Activity: Go through the data below and gather each line containing "Check".

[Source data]

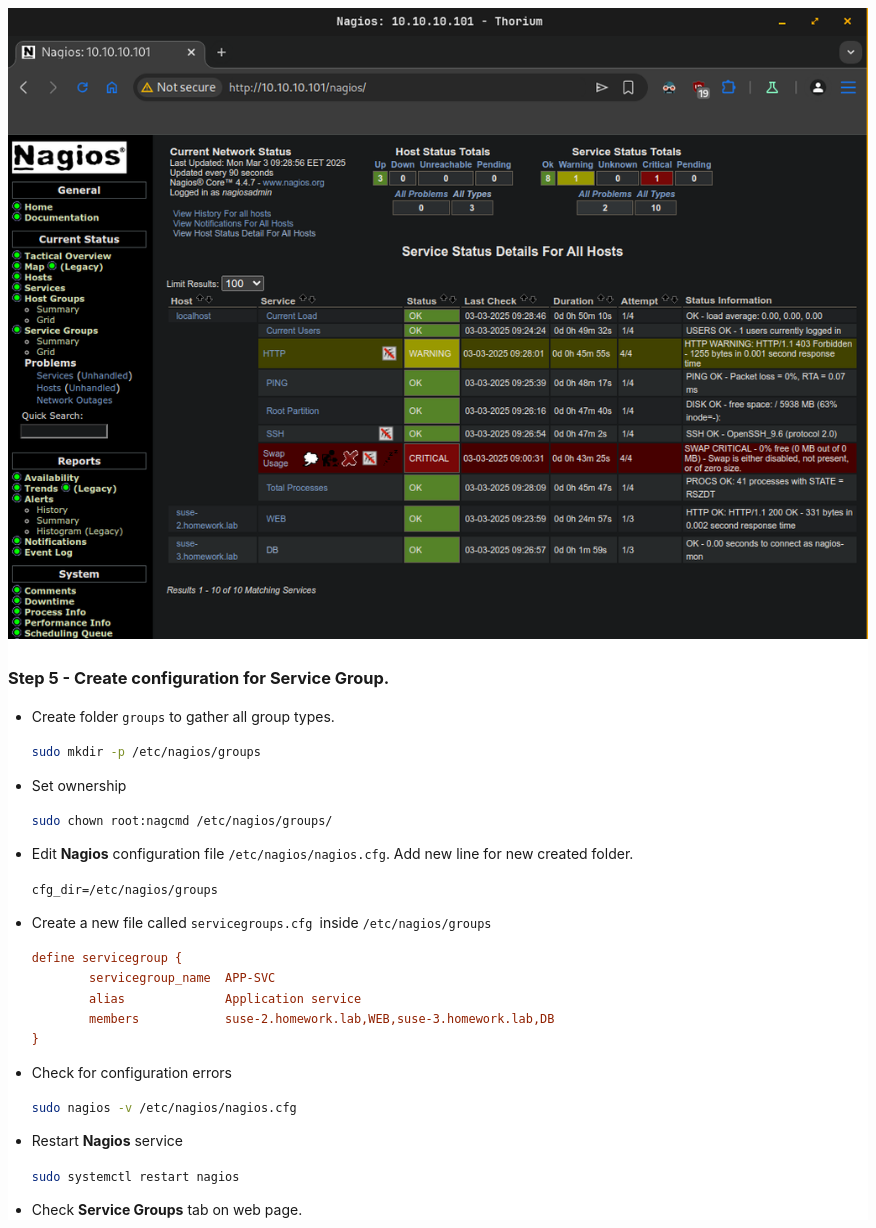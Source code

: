   ![suse-3](media/suse-3.png)

### Step 5 - Create configuration for Service Group.
- Create folder `groups` to gather all group types.
  ```sh
  sudo mkdir -p /etc/nagios/groups
  ```
- Set ownership
  ```sh
  sudo chown root:nagcmd /etc/nagios/groups/
  ```
- Edit **Nagios** configuration file `/etc/nagios/nagios.cfg`. Add new line for new created folder.
  ```plain
  cfg_dir=/etc/nagios/groups
  ```
- Create a new file called `servicegroups.cfg `inside `/etc/nagios/groups`
  ```cfg
  define servicegroup {
          servicegroup_name  APP-SVC
          alias              Application service
          members            suse-2.homework.lab,WEB,suse-3.homework.lab,DB
  }
  ```
- Check for configuration errors
  ```sh
  sudo nagios -v /etc/nagios/nagios.cfg
  ```
- Restart **Nagios** service
  ```sh
  sudo systemctl restart nagios
  ```
- Check **Service Groups** tab on web page.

Answer section:
- Check for configuration errors
- Check **Service Groups** tab on web page.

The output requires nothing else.